Copy out all lines in the data below containing the string "Minimum".

WORKING DATA:
□ □ □ □ □

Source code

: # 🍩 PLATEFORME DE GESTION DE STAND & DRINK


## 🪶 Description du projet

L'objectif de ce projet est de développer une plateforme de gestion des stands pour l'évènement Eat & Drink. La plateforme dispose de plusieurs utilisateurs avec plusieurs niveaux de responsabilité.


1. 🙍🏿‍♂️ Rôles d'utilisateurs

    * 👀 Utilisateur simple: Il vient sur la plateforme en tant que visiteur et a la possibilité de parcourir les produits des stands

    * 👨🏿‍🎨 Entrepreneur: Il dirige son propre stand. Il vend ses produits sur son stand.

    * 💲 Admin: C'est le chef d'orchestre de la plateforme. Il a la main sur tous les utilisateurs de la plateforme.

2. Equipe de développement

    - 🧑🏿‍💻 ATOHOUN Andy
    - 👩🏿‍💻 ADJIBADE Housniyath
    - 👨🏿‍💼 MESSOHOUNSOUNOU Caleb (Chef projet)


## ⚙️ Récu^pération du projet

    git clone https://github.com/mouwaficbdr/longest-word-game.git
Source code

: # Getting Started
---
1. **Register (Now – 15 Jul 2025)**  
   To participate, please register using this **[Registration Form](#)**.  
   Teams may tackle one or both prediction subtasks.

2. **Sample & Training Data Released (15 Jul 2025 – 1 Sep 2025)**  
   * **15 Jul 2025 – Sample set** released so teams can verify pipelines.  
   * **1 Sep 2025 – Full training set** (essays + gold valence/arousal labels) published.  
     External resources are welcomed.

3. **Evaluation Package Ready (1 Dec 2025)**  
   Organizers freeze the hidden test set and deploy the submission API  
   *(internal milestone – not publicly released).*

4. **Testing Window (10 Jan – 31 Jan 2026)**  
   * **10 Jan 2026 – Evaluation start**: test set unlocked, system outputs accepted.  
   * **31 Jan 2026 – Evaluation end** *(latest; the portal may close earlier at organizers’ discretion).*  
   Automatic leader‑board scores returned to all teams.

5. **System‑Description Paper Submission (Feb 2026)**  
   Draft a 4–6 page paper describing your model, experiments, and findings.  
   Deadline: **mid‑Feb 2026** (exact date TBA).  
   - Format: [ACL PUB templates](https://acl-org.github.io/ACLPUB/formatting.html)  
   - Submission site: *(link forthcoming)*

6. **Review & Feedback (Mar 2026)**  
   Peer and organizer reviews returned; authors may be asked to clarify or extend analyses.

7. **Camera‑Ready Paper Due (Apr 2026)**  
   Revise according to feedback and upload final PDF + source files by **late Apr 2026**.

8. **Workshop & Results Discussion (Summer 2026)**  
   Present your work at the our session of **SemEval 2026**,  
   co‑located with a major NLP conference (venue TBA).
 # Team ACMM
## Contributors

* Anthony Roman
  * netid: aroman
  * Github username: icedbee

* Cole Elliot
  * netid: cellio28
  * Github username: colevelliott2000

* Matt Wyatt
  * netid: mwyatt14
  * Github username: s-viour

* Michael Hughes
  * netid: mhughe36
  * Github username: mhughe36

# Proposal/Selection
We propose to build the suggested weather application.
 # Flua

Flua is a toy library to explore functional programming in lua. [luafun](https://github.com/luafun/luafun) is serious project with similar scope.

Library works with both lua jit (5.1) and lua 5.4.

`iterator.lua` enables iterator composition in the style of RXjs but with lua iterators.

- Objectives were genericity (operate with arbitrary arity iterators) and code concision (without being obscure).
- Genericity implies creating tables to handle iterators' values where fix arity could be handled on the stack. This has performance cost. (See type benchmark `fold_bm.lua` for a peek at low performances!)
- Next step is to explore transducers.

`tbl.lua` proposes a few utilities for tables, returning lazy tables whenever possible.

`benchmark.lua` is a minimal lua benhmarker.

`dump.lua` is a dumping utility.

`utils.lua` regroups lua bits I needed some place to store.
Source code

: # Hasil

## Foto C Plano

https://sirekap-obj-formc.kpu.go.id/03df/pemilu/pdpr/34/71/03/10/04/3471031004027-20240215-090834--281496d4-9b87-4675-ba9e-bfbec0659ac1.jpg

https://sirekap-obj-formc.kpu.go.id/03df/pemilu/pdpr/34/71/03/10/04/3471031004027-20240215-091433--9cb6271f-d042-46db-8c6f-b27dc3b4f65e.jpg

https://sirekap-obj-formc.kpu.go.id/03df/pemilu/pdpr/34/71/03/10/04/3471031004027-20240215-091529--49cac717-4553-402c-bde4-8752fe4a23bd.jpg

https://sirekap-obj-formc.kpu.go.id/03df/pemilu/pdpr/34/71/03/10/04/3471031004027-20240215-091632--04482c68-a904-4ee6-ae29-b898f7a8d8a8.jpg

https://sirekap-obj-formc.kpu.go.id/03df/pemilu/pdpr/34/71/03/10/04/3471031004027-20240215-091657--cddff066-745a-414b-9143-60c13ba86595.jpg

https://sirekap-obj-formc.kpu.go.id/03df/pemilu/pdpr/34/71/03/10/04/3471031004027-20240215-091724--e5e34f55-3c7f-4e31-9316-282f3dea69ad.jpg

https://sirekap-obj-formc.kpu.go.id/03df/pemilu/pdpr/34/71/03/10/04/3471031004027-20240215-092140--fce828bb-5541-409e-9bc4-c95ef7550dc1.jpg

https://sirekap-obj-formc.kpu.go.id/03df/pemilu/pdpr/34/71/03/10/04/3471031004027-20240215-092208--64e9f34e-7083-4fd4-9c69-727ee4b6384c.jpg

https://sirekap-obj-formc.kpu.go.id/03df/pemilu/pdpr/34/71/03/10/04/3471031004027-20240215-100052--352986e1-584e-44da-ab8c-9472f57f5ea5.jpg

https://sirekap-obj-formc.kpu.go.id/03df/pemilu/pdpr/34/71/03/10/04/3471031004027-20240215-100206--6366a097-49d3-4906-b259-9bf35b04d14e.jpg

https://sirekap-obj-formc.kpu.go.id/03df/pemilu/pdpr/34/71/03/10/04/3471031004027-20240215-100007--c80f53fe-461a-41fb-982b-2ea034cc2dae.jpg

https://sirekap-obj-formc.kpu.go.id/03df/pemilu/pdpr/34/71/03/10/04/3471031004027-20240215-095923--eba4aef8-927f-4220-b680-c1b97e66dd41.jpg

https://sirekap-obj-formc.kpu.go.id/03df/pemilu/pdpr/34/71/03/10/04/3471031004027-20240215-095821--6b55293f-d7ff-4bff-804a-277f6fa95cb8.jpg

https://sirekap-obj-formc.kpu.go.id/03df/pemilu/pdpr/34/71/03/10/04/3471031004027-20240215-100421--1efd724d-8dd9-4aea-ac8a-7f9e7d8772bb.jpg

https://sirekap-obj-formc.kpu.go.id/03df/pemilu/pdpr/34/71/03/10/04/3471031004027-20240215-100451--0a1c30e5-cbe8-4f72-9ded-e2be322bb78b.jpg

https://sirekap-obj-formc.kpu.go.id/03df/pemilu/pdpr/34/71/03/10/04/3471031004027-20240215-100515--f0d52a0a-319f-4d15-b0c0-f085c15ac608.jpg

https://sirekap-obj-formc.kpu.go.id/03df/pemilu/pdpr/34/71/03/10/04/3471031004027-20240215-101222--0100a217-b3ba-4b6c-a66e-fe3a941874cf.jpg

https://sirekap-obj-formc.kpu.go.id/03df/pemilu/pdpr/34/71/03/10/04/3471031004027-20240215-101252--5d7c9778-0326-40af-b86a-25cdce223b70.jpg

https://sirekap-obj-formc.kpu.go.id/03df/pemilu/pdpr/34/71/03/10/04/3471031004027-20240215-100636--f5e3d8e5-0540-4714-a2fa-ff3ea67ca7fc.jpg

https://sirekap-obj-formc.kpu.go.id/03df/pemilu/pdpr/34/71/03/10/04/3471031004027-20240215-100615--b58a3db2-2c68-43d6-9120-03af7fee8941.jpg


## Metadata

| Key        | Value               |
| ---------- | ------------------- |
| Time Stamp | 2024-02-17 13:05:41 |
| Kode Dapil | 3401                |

□ □ □ □ □

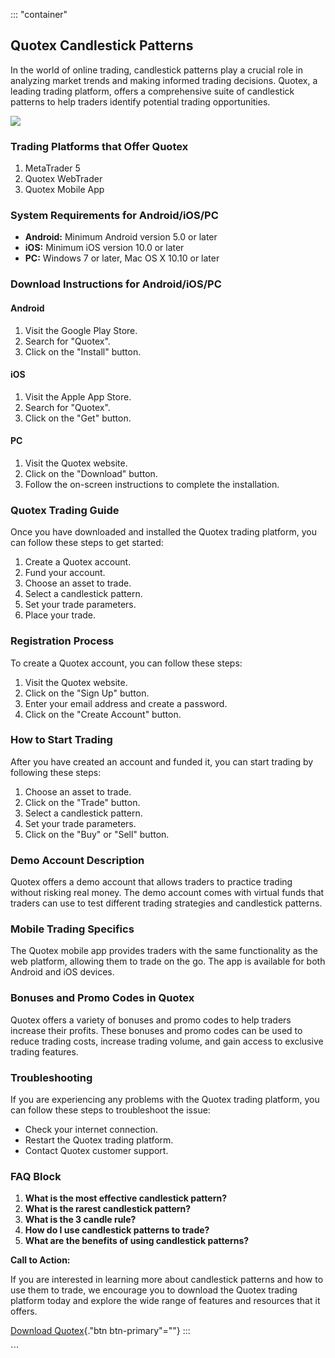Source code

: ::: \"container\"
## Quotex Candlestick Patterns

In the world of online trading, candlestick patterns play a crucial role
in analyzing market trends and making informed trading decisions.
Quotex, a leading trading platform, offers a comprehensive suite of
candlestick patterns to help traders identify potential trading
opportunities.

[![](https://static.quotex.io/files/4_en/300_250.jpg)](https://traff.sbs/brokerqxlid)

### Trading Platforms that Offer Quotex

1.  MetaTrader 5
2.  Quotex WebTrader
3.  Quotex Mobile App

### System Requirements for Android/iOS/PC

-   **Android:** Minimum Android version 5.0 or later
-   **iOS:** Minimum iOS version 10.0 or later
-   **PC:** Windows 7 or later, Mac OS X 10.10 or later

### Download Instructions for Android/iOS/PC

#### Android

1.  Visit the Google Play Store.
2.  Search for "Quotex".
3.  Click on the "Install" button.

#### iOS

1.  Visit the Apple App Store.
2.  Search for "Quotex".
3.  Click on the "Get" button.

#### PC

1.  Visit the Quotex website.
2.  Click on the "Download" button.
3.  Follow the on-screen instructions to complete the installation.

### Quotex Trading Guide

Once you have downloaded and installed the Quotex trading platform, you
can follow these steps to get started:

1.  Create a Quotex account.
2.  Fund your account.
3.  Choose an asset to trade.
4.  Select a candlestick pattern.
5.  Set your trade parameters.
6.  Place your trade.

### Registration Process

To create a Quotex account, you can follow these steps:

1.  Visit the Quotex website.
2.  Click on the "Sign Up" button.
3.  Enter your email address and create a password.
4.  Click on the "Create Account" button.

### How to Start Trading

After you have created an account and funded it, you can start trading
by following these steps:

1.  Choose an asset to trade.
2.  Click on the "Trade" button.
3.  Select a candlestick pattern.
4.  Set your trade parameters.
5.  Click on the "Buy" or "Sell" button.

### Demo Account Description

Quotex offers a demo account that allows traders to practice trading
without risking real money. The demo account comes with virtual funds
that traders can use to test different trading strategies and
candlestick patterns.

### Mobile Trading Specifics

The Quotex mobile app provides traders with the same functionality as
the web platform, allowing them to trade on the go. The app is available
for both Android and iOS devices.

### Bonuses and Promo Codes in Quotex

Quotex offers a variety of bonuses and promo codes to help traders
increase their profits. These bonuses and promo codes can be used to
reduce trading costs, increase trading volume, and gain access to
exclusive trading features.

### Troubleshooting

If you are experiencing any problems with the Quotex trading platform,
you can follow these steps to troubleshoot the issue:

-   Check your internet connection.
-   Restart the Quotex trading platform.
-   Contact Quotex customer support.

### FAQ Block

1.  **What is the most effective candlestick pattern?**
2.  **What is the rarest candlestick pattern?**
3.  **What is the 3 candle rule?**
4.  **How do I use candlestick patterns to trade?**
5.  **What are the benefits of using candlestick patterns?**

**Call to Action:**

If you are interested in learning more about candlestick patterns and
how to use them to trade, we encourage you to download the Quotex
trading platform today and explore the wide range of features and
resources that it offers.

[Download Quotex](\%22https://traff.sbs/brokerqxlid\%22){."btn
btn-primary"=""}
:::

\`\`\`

□ □ □ □ □

RESPONSE FOR THIS EXERCISE:
-   **Android:** Minimum Android version 5.0 or later
-   **iOS:** Minimum iOS version 10.0 or later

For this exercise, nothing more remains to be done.